The New Londoners

Inga Tillere and her partner Johny Brown.

Inga Tillere first came to England in 1998 on a practice placement. Studying in Latvia at the time, the opportunity arose to come to the UK for six months - which she did – and then ended up staying nine months because she liked it so much. After graduating in 1999, Inga returned to London and has been here ever since.

She met her partner, Johnny through work 8-10 years ago, as they were both working with people with learning disabilities at the time.

Inga and Johnny also share a passion for music, and are in a band together called The Band of Holy Joy, which was started by Johnny when he came to London 35 years ago. “I used to live in New Cross Gate with a lot of musicians,” he says. “We started making music and writing songs and we have kept it going ever since. The band hit its height in the late ‘80s, early ‘90s, and we were signed to Rough Trade; now it’s not so much a full-time thing, although we do release a new album every year. We also do lots of radio plays, and we have a radio show." 

Inga: I do live projection, art for the album covers and any other artwork they need. I’m not a performer - I’m hiding off stage! 

As for whether Inga and Johnny will remain in London, is uncertain.

Johnny: The changes are happening so fast in London now; everything seems precarious at the moment. Rent, rates, and travel are all stripping wages. I still love the city, though! This is our home. All my friends are here, all my roots are here, and all my business is here. It’s a hard one. We do think about moving somewhere more amenable, or indeed back to Latvia.

Having visited Latvia numerous times, Johnny says he would feel comfortable living there, although admits the language will be a challenge.

Inga says she is proud of her Latvian identity. “Living here I’ve never really wanted to ‘become British’ or apply for citizenship,” she says. “Yet at the same time, I still enjoy being involved with the culture and what’s going on.”

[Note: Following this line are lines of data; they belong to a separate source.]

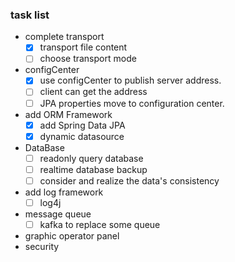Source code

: ### task list
+ complete transport
    - [X] transport file content
    - [ ] choose transport mode
+ configCenter
    - [X] use configCenter to publish server address.
    - [ ] client can get the address
    - [ ] JPA properties move to configuration center.
+ add ORM Framework
    - [x] add Spring Data JPA
    - [X] dynamic datasource
+ DataBase
    - [ ] readonly query database
    - [ ] realtime database backup
    - [ ] consider and realize the data's consistency
+ add log framework
    - [ ] log4j
+ message queue
    - [ ] kafka to replace some queue
+ graphic operator panel 
+ security

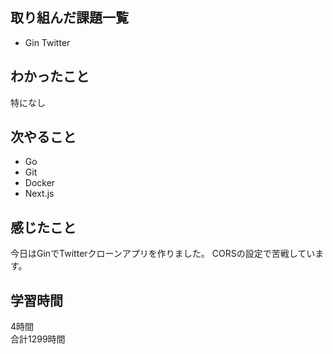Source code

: ## 取り組んだ課題一覧
- Gin Twitter

## わかったこと
特になし

## 次やること
- Go
- Git
- Docker
- Next.js

## 感じたこと
今日はGinでTwitterクローンアプリを作りました。
CORSの設定で苦戦しています。

## 学習時間
4時間<br />
合計1299時間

Inga: There is a growing Latvian community here in London, although I have never really associated myself with it. I have really good friends back in Latvia, who I can contact on a regular basis. In London, it’s nice to be surrounded by different people, as opposed to isolating myself within the Latvian community. It would probably be different if we had children - I think I would very much like them to be aware of their Latvian roots, and to be part of the Latvian community.